When one considers all the baffling things Ryan Adams has done throughout the course of his career (following up his beloved albums Heartbreaker and Gold with the butt-rock abomination Rock N Roll, releasing a godawful vinyl-only heavy-metal sci-fi concept album, spending part of the mid-2000s on a daily speedball regimen), covering an entire Taylor Swift album may be the most sensible thing he’s done in years. Whereas most of his previous musical tangents have only served to alienate his original fanbase, 1989 has netted Adams possibly more press than ever before.
This is hardly surprising. Once you come to the realization that the project isn’t some sort of exercise in hipster irony, it becomes great fodder for meta commentary on the music industry. Is Adams’s version of 1989 the ultimate triumph of poptimism—a widely respected singer-songwriter lending unassailable credibility to pop’s current queen—or does it reveal Adams to be a shallow trend-hopping whore?
Once we tire ourselves out debating these matters, one final question remains: Will anyone actually still be listening to this thing in a few months? Swift’s 1989 has certainly proven its longevity: A full year after the album’s release, two of its five singles are still on the Billboard 100, including one in the top 10. Adams has never and will never replicate that kind of commercial success, but his 1989 may do better in achieving a more modest goal: appealing to skeptical Ryan Adams fans.
That’s because it actually sort of sounds like a logical follow-up to his last studio effort, 2014’s Ryan Adams, which was the late-’80s AOR rock album he’d been trying to make, usually with much schlockier results, for a long time. Keeping with that trend, 1989 often sounds like it could have been released in, well, 1989. This perhaps speaks as much to the retro underpinnings of Swift’s songs as it does to Adams’s more overtly retro execution, which ranges in tastefulness from pleasant Green-era R.E.M. jangle pop on “Wildest Dreams” to the gratingly bombastic “Style,” which just sounds like a bad U2 song.
Whatever the end results, Adams at least deserves credit for putting so much effort into 1989’s arrangements.
Whatever the end results, Adams at least deserves credit for putting so much effort into 1989’s arrangements. It would have been too easy, and more mundane, for him to just sit down with an acoustic guitar and render all of Swift’s songs as tender confessionals in the style of Heartbreaker. There are hints of that approach, most notably his stark rendition of “Blank Space,” which serves to highlight the strength of the original melody, apparently pliable enough to remain an earworm without all the buzzing electronic Max Martin accoutrements.
But most of 1989 is much denser, without betraying Adams’s inherent aesthetic.
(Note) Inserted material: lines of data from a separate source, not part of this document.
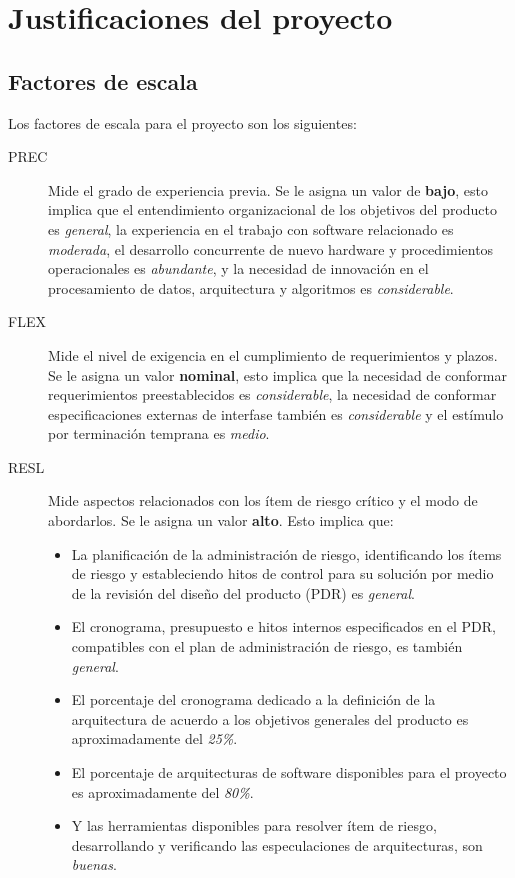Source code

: \documentclass[11pt,a4paper,spanish,twoside]{book}
\begin{document}
\chapter{Justificaciones del proyecto}
\section{Factores de escala}
Los factores de escala para el proyecto son los siguientes:
\begin{description}
\item[PREC] Mide el grado de experiencia previa. Se le asigna un valor de
\textbf{bajo}, esto implica que el entendimiento organizacional de los
objetivos del producto es \emph{general}, la experiencia en el trabajo con 
software relacionado es \emph{moderada}, el desarrollo concurrente de nuevo
hardware y procedimientos operacionales es \emph{abundante}, y la necesidad
de innovación en el procesamiento de datos, arquitectura y algoritmos es
\emph{considerable}.

\item[FLEX] Mide el nivel de exigencia en el cumplimiento de requerimientos
y plazos. Se le asigna un valor \textbf{nominal}, esto implica que la
necesidad de conformar requerimientos preestablecidos es \emph{considerable},
la necesidad de conformar especificaciones externas de interfase también es
\emph{considerable} y el estímulo por terminación temprana es \emph{medio}.

\item[RESL] Mide aspectos relacionados con los ítem de riesgo crítico y el
modo de abordarlos. Se le asigna un valor \textbf{alto}. Esto implica que:
\begin{itemize}
\item La planificación de la administración de riesgo, identificando los
ítems de riesgo y estableciendo hitos de control para su solución por medio
de la revisión del diseño del producto (PDR) es \emph{general}.
\item El cronograma, presupuesto e hitos internos especificados en el PDR,
compatibles con el plan de administración de riesgo, es también \emph{general}.
\item El porcentaje del cronograma dedicado a la definición de la arquitectura
de acuerdo a los objetivos generales del producto es aproximadamente del
\emph{25\%}.
\item El porcentaje de arquitecturas de software disponibles para el proyecto
es aproximadamente del \emph{80\%}.
\item Y las herramientas disponibles para resolver ítem de riesgo,
desarrollando y verificando las especulaciones de arquitecturas, son
\emph{buenas}.
\end{itemize}


\end{description}
\end{document}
Arrangement-wise, Adams’s “Bad Blood” doesn’t diverge too drastically from Swift’s, at least compared to, say, “Blank Space.” Where Swift’s vocal delivery was abrasive and bratty, though, Adams’s is resigned and rueful, indicative of the heart-on-sleeve approach that has characterized his best work and sounding a sincere response to his recent divorce from Mandy Moore (which served as the impetus for this entire project). “Out of the Woods,” meanwhile, is even more unrecognizable, transformed into loping, despondent country-folk that sounds, well, like classic Ryan Adams.
Unfortunately, there are nearly as many misfires on 1989 as there are successful experiments. “This Love” is the sort of repellant piano schmaltz that populated the worst of Adams’s mid-2000s output. And while it would have been impossible for Adams to replicate the percussive arrangement and brassy hooks that made “Shake It Off” so memorable, did he have to turn it into what sounds like a particularly dull cover of Springsteen’s “I’m on Fire”? The dour reboot is also so mismatched with the lyrics that it serves to highlight their vapidity, something Adams largely manages to avoid on the rest of the album through more full-bodied arrangements.
At least, though, he mercifully omits the hit single’s breakdown section about “the fella over there with the hella cool hair.” It, like the rest of the album, is unlikely to send loyal Swifties flocking to the record store to stock up on old Whiskeytown records, but for those who have followed Adams’s many ups and downs through the years, if they’ve stuck around this long, 1989 is certainly no reason to give up now.